--- EXERCISE MATERIALS Enclosed Below ---
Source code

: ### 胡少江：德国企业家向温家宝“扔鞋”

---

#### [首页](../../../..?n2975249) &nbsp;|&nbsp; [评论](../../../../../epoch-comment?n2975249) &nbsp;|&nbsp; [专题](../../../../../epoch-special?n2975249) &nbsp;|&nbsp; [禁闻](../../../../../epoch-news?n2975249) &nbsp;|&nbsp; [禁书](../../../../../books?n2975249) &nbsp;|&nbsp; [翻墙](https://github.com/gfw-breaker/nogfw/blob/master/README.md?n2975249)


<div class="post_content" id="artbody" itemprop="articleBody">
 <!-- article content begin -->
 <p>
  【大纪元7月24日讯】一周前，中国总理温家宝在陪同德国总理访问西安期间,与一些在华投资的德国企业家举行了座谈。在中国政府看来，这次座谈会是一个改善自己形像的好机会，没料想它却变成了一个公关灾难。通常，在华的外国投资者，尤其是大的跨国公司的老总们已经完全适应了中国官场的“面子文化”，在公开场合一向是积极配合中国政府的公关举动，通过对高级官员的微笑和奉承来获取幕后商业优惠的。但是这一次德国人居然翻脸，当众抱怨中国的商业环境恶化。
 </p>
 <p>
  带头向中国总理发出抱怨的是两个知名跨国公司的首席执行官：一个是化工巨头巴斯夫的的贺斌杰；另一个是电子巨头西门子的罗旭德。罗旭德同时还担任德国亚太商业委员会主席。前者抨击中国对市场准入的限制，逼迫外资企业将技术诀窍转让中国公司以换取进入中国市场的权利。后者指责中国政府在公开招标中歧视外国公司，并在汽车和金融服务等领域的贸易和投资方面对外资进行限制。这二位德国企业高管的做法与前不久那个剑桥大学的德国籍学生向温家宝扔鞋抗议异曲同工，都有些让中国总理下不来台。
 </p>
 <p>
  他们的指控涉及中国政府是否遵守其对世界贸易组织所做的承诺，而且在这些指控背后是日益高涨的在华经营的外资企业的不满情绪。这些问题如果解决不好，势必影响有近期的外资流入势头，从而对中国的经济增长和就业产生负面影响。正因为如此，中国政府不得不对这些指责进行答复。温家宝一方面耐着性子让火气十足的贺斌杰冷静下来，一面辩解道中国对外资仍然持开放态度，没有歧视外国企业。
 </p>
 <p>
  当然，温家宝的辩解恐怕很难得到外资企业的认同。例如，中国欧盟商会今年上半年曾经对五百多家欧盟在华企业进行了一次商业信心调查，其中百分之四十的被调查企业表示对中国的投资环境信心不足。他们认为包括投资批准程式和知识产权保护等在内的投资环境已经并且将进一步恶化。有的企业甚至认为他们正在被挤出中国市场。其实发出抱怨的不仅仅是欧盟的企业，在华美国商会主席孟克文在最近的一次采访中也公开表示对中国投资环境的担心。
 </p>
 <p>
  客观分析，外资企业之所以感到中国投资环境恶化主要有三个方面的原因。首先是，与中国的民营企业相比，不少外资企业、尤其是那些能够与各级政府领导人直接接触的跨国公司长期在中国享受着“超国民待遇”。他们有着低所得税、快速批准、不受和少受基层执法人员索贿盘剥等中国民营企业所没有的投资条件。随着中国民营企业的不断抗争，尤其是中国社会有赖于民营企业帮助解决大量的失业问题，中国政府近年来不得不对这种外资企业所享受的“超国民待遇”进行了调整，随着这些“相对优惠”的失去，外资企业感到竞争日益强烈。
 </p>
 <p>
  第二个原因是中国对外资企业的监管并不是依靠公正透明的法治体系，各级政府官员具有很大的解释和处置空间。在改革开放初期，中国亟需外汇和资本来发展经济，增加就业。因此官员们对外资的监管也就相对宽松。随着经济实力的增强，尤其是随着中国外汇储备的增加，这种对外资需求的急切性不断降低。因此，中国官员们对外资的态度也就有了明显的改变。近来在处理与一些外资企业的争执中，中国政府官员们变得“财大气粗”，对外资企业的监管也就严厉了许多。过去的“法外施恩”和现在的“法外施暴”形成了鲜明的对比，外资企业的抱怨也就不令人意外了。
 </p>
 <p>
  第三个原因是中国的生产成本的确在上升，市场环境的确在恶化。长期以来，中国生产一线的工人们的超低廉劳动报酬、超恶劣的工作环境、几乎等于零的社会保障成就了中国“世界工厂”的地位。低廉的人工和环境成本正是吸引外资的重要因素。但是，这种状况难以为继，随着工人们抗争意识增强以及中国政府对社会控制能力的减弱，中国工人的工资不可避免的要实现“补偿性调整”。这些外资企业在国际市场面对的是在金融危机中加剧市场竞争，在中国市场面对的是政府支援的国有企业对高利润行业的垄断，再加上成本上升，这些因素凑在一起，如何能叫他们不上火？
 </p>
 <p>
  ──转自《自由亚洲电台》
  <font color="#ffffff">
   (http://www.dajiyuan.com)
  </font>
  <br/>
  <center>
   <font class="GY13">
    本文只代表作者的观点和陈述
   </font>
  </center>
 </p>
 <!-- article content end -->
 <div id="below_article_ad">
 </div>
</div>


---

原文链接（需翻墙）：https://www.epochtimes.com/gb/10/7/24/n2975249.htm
--- End of Enclosed EXERCISE MATERIALS ---
## WORK INSTRUCTION
The answer must be the full data, repeated word for word.

## WRITTEN RESPONSE
Source code

: ### 胡少江：德国企业家向温家宝“扔鞋”

---

#### [首页](../../../..?n2975249) &nbsp;|&nbsp; [评论](../../../../../epoch-comment?n2975249) &nbsp;|&nbsp; [专题](../../../../../epoch-special?n2975249) &nbsp;|&nbsp; [禁闻](../../../../../epoch-news?n2975249) &nbsp;|&nbsp; [禁书](../../../../../books?n2975249) &nbsp;|&nbsp; [翻墙](https://github.com/gfw-breaker/nogfw/blob/master/README.md?n2975249)


<div class="post_content" id="artbody" itemprop="articleBody">
 <!-- article content begin -->
 <p>
  【大纪元7月24日讯】一周前，中国总理温家宝在陪同德国总理访问西安期间,与一些在华投资的德国企业家举行了座谈。在中国政府看来，这次座谈会是一个改善自己形像的好机会，没料想它却变成了一个公关灾难。通常，在华的外国投资者，尤其是大的跨国公司的老总们已经完全适应了中国官场的“面子文化”，在公开场合一向是积极配合中国政府的公关举动，通过对高级官员的微笑和奉承来获取幕后商业优惠的。但是这一次德国人居然翻脸，当众抱怨中国的商业环境恶化。
 </p>
 <p>
  带头向中国总理发出抱怨的是两个知名跨国公司的首席执行官：一个是化工巨头巴斯夫的的贺斌杰；另一个是电子巨头西门子的罗旭德。罗旭德同时还担任德国亚太商业委员会主席。前者抨击中国对市场准入的限制，逼迫外资企业将技术诀窍转让中国公司以换取进入中国市场的权利。后者指责中国政府在公开招标中歧视外国公司，并在汽车和金融服务等领域的贸易和投资方面对外资进行限制。这二位德国企业高管的做法与前不久那个剑桥大学的德国籍学生向温家宝扔鞋抗议异曲同工，都有些让中国总理下不来台。
 </p>
 <p>
  他们的指控涉及中国政府是否遵守其对世界贸易组织所做的承诺，而且在这些指控背后是日益高涨的在华经营的外资企业的不满情绪。这些问题如果解决不好，势必影响有近期的外资流入势头，从而对中国的经济增长和就业产生负面影响。正因为如此，中国政府不得不对这些指责进行答复。温家宝一方面耐着性子让火气十足的贺斌杰冷静下来，一面辩解道中国对外资仍然持开放态度，没有歧视外国企业。
 </p>
 <p>
  当然，温家宝的辩解恐怕很难得到外资企业的认同。例如，中国欧盟商会今年上半年曾经对五百多家欧盟在华企业进行了一次商业信心调查，其中百分之四十的被调查企业表示对中国的投资环境信心不足。他们认为包括投资批准程式和知识产权保护等在内的投资环境已经并且将进一步恶化。有的企业甚至认为他们正在被挤出中国市场。其实发出抱怨的不仅仅是欧盟的企业，在华美国商会主席孟克文在最近的一次采访中也公开表示对中国投资环境的担心。
 </p>
 <p>
  客观分析，外资企业之所以感到中国投资环境恶化主要有三个方面的原因。首先是，与中国的民营企业相比，不少外资企业、尤其是那些能够与各级政府领导人直接接触的跨国公司长期在中国享受着“超国民待遇”。他们有着低所得税、快速批准、不受和少受基层执法人员索贿盘剥等中国民营企业所没有的投资条件。随着中国民营企业的不断抗争，尤其是中国社会有赖于民营企业帮助解决大量的失业问题，中国政府近年来不得不对这种外资企业所享受的“超国民待遇”进行了调整，随着这些“相对优惠”的失去，外资企业感到竞争日益强烈。
 </p>
 <p>
  第二个原因是中国对外资企业的监管并不是依靠公正透明的法治体系，各级政府官员具有很大的解释和处置空间。在改革开放初期，中国亟需外汇和资本来发展经济，增加就业。因此官员们对外资的监管也就相对宽松。随着经济实力的增强，尤其是随着中国外汇储备的增加，这种对外资需求的急切性不断降低。因此，中国官员们对外资的态度也就有了明显的改变。近来在处理与一些外资企业的争执中，中国政府官员们变得“财大气粗”，对外资企业的监管也就严厉了许多。过去的“法外施恩”和现在的“法外施暴”形成了鲜明的对比，外资企业的抱怨也就不令人意外了。
 </p>
 <p>
  第三个原因是中国的生产成本的确在上升，市场环境的确在恶化。长期以来，中国生产一线的工人们的超低廉劳动报酬、超恶劣的工作环境、几乎等于零的社会保障成就了中国“世界工厂”的地位。低廉的人工和环境成本正是吸引外资的重要因素。但是，这种状况难以为继，随着工人们抗争意识增强以及中国政府对社会控制能力的减弱，中国工人的工资不可避免的要实现“补偿性调整”。这些外资企业在国际市场面对的是在金融危机中加剧市场竞争，在中国市场面对的是政府支援的国有企业对高利润行业的垄断，再加上成本上升，这些因素凑在一起，如何能叫他们不上火？
 </p>
 <p>
  ──转自《自由亚洲电台》
  <font color="#ffffff">
   (http://www.dajiyuan.com)
  </font>
  <br/>
  <center>
   <font class="GY13">
    本文只代表作者的观点和陈述
   </font>
  </center>
 </p>
 <!-- article content end -->
 <div id="below_article_ad">
 </div>
</div>


---

原文链接（需翻墙）：https://www.epochtimes.com/gb/10/7/24/n2975249.htm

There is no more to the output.